Note that in the definition above, we are simply "multiplying" the subgroups $H$ and $K$ together to form a set $HK$. In general, $HK$ might not be a subgroup of $G$. We now outline criterion for when $HK$ is a subgroup of $G$.

Proposition 1: Let $G$ be a group and let $H$ and $K$ be two subgroups of $G$. Then $HK$ is a subgroup of $G$ if and only if $HK = KH$. |

**Proof:**$\Rightarrow$ Suppose that $HK$ is a subgroup of $G$.

- Let $x \in HK$. Then $x = h \cdot k$ for some $h \in H$ and for some $k \in K$. Since $HK$ is a group and $x \in HK$ we have that $x^{-1} \in HK$. But $x^{-1} = (h \cdot k)^{-1} = k^{-1} \cdot h^{-1} \in KH$. So for all $x^{-1} \in HK$ we have that $x^{-1} \in KH$. Since $x \to x^{-1}$ is a bijection, we see that for all $x \in HK$ we have that $x \in KH$. So $HK \subseteq KH$.

- Now since $H$ and $K$ are subgroups of $G$ we have that $e \in H$ and $e \in K$. So for all $h \in H$ we have that $h = he \in KH$ and for all $k \in K$ we have that $k = eh \in HK$. Since $HK$ is a subgroup of $G$ and since $k, h \in KH$ we have that $kh \in HK$. Since this holds true for all $k \in K$ and for all $h \in H$ we have that $KH \subseteq HK$.

- Thus $HK = KH$.

- $\Leftarrow$ Suppose that $HK = KH$. We aim to show that $HK$ is a subgroup of $G$.

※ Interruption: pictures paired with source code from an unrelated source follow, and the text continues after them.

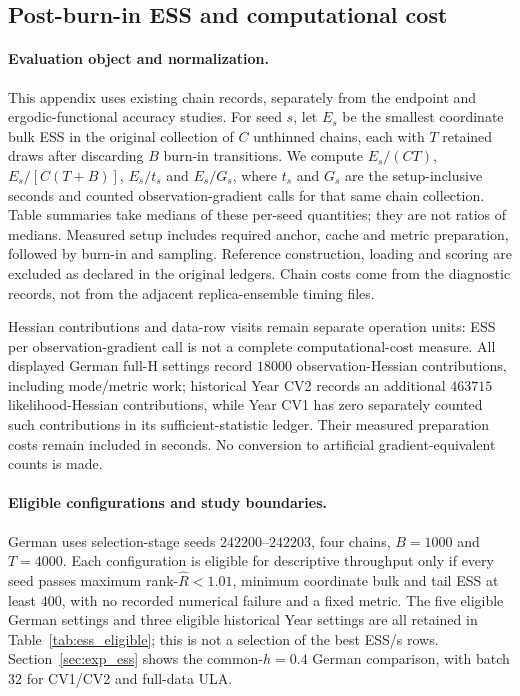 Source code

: \clearpage
\subsection{Post-burn-in ESS and computational cost}\label{app:ess_cost}
\paragraph{Evaluation object and normalization.}
This appendix uses existing chain records, separately from the endpoint and ergodic-functional accuracy studies. For seed $s$, let $E_s$ be the smallest coordinate bulk ESS in the original collection of $C$ unthinned chains, each with $T$ retained draws after discarding $B$ burn-in transitions. We compute $E_s/(CT)$, $E_s/[C(T+B)]$, $E_s/t_s$ and $E_s/G_s$, where $t_s$ and $G_s$ are the setup-inclusive seconds and counted observation-gradient calls for that same chain collection. Table summaries take medians of these per-seed quantities; they are not ratios of medians. Measured setup includes required anchor, cache and metric preparation, followed by burn-in and sampling. Reference construction, loading and scoring are excluded as declared in the original ledgers. Chain costs come from the diagnostic records, not from the adjacent replica-ensemble timing files.

Hessian contributions and data-row visits remain separate operation units: ESS per observation-gradient call is not a complete computational-cost measure. All displayed German full-H settings record $18000$ observation-Hessian contributions, including mode/metric work; historical Year CV2 records an additional $463715$ likelihood-Hessian contributions, while Year CV1 has zero separately counted such contributions in its sufficient-statistic ledger. Their measured preparation costs remain included in seconds. No conversion to artificial gradient-equivalent counts is made.

\paragraph{Eligible configurations and study boundaries.}
German uses selection-stage seeds $242200$--$242203$, four chains, $B=1000$ and $T=4000$. Each configuration is eligible for descriptive throughput only if every seed passes maximum rank-$\widehat R<1.01$, minimum coordinate bulk and tail ESS at least $400$, with no recorded numerical failure and a fixed metric. The five eligible German settings and three eligible historical Year settings are all retained in Table~\ref{tab:ess_eligible}; this is not a selection of the best ESS/s rows. Section~\ref{sec:exp_ess} shows the common-$h=0.4$ German comparison, with batch $32$ for CV1/CV2 and full-data ULA.

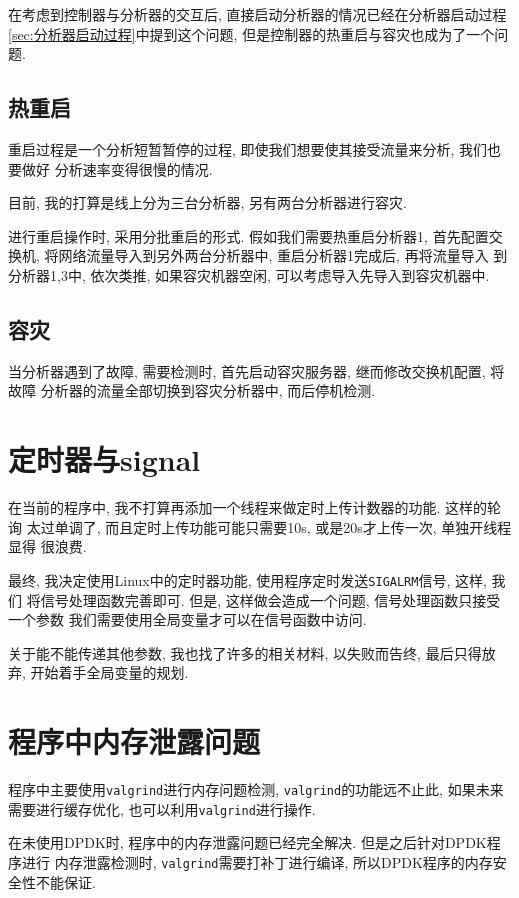 在考虑到控制器与分析器的交互后,
直接启动分析器的情况已经在分析器启动过程\ref{sec:分析器启动过程}中提到这个问题,
但是控制器的热重启与容灾也成为了一个问题.

\subsection{热重启}

重启过程是一个分析短暂暂停的过程, 即使我们想要使其接受流量来分析,
我们也要做好 分析速率变得很慢的情况.

目前, 我的打算是线上分为三台分析器, 另有两台分析器进行容灾.

进行重启操作时, 采用分批重启的形式. 假如我们需要热重启分析器1,
首先配置交换机, 将网络流量导入到另外两台分析器中, 重启分析器1完成后,
再将流量导入 到分析器1,3中, 依次类推, 如果容灾机器空闲,
可以考虑导入先导入到容灾机器中.

\subsection{容灾}

当分析器遇到了故障, 需要检测时, 首先启动容灾服务器, 继而修改交换机配置,
将故障 分析器的流量全部切换到容灾分析器中, 而后停机检测.

\section{定时器与signal}

在当前的程序中, 我不打算再添加一个线程来做定时上传计数器的功能.
这样的轮询 太过单调了, 而且定时上传功能可能只需要10s, 或是20s才上传一次,
单独开线程显得 很浪费.

最终, 我决定使用Linux中的定时器功能,
使用程序定时发送\texttt{SIGALRM}信号, 这样, 我们 将信号处理函数完善即可.
但是, 这样做会造成一个问题, 信号处理函数只接受一个参数
我们需要使用全局变量才可以在信号函数中访问.

关于能不能传递其他参数, 我也找了许多的相关材料, 以失败而告终,
最后只得放弃, 开始着手全局变量的规划.

\section{程序中内存泄露问题}

程序中主要使用\texttt{valgrind}进行内存问题检测,
\texttt{valgrind}的功能远不止此, 如果未来 需要进行缓存优化,
也可以利用\texttt{valgrind}进行操作.

在未使用DPDK时, 程序中的内存泄露问题已经完全解决.
但是之后针对DPDK程序进行 内存泄露检测时,
\texttt{valgrind}需要打补丁进行编译, 所以DPDK程序的内存安全性不能保证.

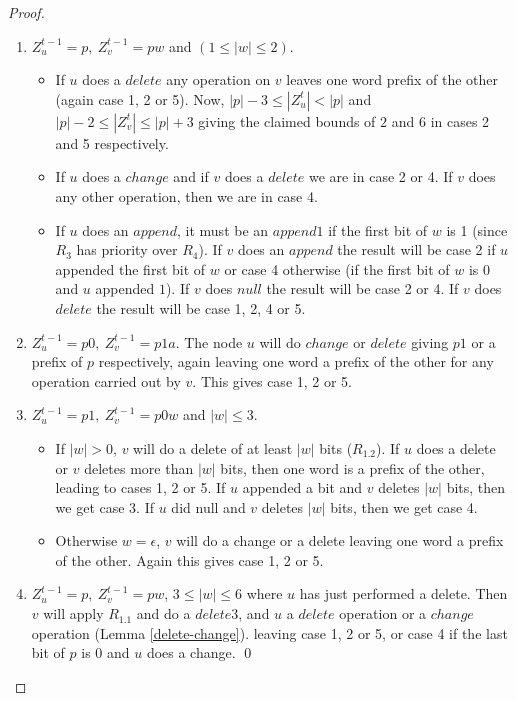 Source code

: \documentclass[11pt,envcountsame,letterpaper]{llncs}
\begin{document}
\begin{proof}
\begin{enumerate}
\item $Z_u^{t-1}=p,~Z_v^{t-1}=pw$ and $(1\leq |w|\leq 2)$. 
\begin{itemize}
\item
 If $u$ does a $delete$ any operation on $v$ leaves one
word prefix of the other (again case 1, 2 or 5). 
Now, $|p|-3 \le |Z_u^t| < |p|$ and $|p|-2 \le |Z_v^t| \le |p|+3$ giving the claimed bounds of $2$ and $6$ in cases 2 and 5 respectively.
\item If $u$ does a $change$ and if  $v$ does a $delete$
we are in case 2 or 4. 
If $v$ does any other operation, then we are in case 4.
\item If $u$ does an $append$, it must be an $append1$ if the first bit 
of $w$ is 1 (since $R_3$ has priority over $R_4$).
If $v$ does an $append$  the result will be case 2
if $u$ appended the first bit of $w$ or case 4 otherwise (if the first bit of $w$ is $0$ and $u$ appended $1$).
If $v$ does $null$ the result will be case 2 or 4.
If $v$ does $delete$ the result will be case 1, 2, 4 or 5.
\end{itemize}

\item $Z_u^{t-1}=p0,~Z_v^{t-1}=p1a$. The node $u$ will do $change$ or $delete$ giving
$p1$  or a prefix of $p$ respectively, again leaving one word a prefix 
of the other for any operation carried out by $v$.
This gives case 1, 2 or 5.

\item $Z_u^{t-1}=p1,~Z_v^{t-1}=p0w$ and  $ |w|\leq 3$. 
\begin{itemize}
\item If $|w|>0$, $v$ will do a delete of at least $|w|$ bits ($R_{1.2}$). If $u$ does a delete or $v$ deletes more than $|w|$ bits, then one word is a prefix
of the other, leading to cases 1, 2 or 5.
If $u$ appended a bit and $v$ deletes $|w|$ bits, then we get case 3.
If $u$ did null and $v$ deletes $|w|$ bits, then we get case 4.
\item Otherwise $w=\epsilon$, $v$ will do a change 
or a delete leaving one word a prefix of the other. Again
this gives case 1, 2 or 5.


\end{itemize}
\item $Z_u^{t-1}=p,~Z_v^{t-1}=pw$, $3\leq|w| \leq 6$ 
where $u$ has just performed a delete.
Then $v$ will apply $R_{1.1}$ and do a $delete3$, and $u$ a $delete$ operation or
a $change$ operation (Lemma \ref{delete-change}).
leaving case 1, 2 or 5, or case 4 if the last bit
of $p$ is 0 and $u$ does a change.
\qed
\end{enumerate}
\end{proof}
\end{document}
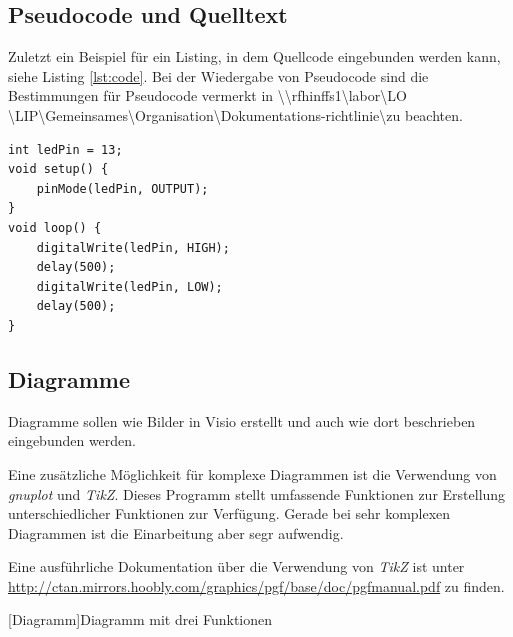 \documentclass[12pt,a4paper, listof=entryprefix, bibliography=totocnumbered,toc=listofnumbered,lof=listofnumbered]{scrartcl}
\begin{document}
\subsection{Pseudocode und Quelltext}
\label{ch:code}
Zuletzt ein Beispiel für ein Listing, in dem Quellcode eingebunden werden kann, siehe Listing \ref{lst:code}. Bei der Wiedergabe von Pseudocode sind die Bestimmungen für Pseudocode vermerkt in
\textbackslash\textbackslash rfhinffs1\textbackslash labor\textbackslash LO \textbackslash LIP\textbackslash Gemeinsames\textbackslash Organisation\textbackslash Dokumentations-richtlinie\textbackslash zu beachten.

\vspace{1em}
\begin{lstlisting}[caption= Beispielprogramm, label=lst:code]
int ledPin = 13;
void setup() {
    pinMode(ledPin, OUTPUT);
}
void loop() {
    digitalWrite(ledPin, HIGH);
    delay(500);
    digitalWrite(ledPin, LOW);
    delay(500);
}
\end{lstlisting}

\subsection{Diagramme}
\label{ch:diagramm}
Diagramme sollen wie Bilder in Visio erstellt und auch wie dort beschrieben eingebunden werden.

Eine zusätzliche Möglichkeit für komplexe Diagrammen ist die  Verwendung von \textit{gnuplot} und \textit{TikZ}. Dieses Programm stellt umfassende Funktionen zur Erstellung unterschiedlicher Funktionen zur Verfügung. Gerade bei sehr komplexen Diagrammen ist die Einarbeitung aber segr aufwendig.

Eine ausführliche Dokumentation über die Verwendung von \textit{TikZ} ist unter \url{http://ctan.mirrors.hoobly.com/graphics/pgf/base/doc/pgfmanual.pdf} zu finden.

\begin{center} 
\label{fig:diagramm}
[Diagramm]{Diagramm mit drei Funktionen}
\end{center}
\end{document}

- First we show that $HK$ is closed under the operation $\cdot$. Let $x, y \in HK$. Then $x = h \cdot k$ and $y = h' \cdot k'$ for some $h, h' \in H$ and for some $k, k' \in K$. So:

\begin{align} \quad x \cdot y = h \cdot k \cdot h' \cdot k' \end{align}

- Since $HK = KH$, for $k \cdot h' \in KH$ there exists a $\tilde{h} \cdot \tilde{k} \in HK$ such that $\tilde{h} \cdot \tilde{k} = k \cdot h'$. Thus:

\begin{align} \quad x \cdot y = \underbrace{h \cdot \tilde{h}}_{\in H} \cdot \underbrace{\tilde{k} \cdot k'}_{\in K} \in HK \end{align}

- So $HK$ is closed under $\cdot$.

- Secondly, since $H$ and $K$ are subgroups of $G$ we have that $e \in H$ and $e \in K$. So $e = e \cdot e \in HK$.

- Lastly, if $x \in HK$ then $x = h \cdot k$ for some $h \in H$ and for some $k \in K$. So $x^{-1} = (h \cdot k)^{-1} = k^{-1} \cdot h^{-1} \in KH = HK$.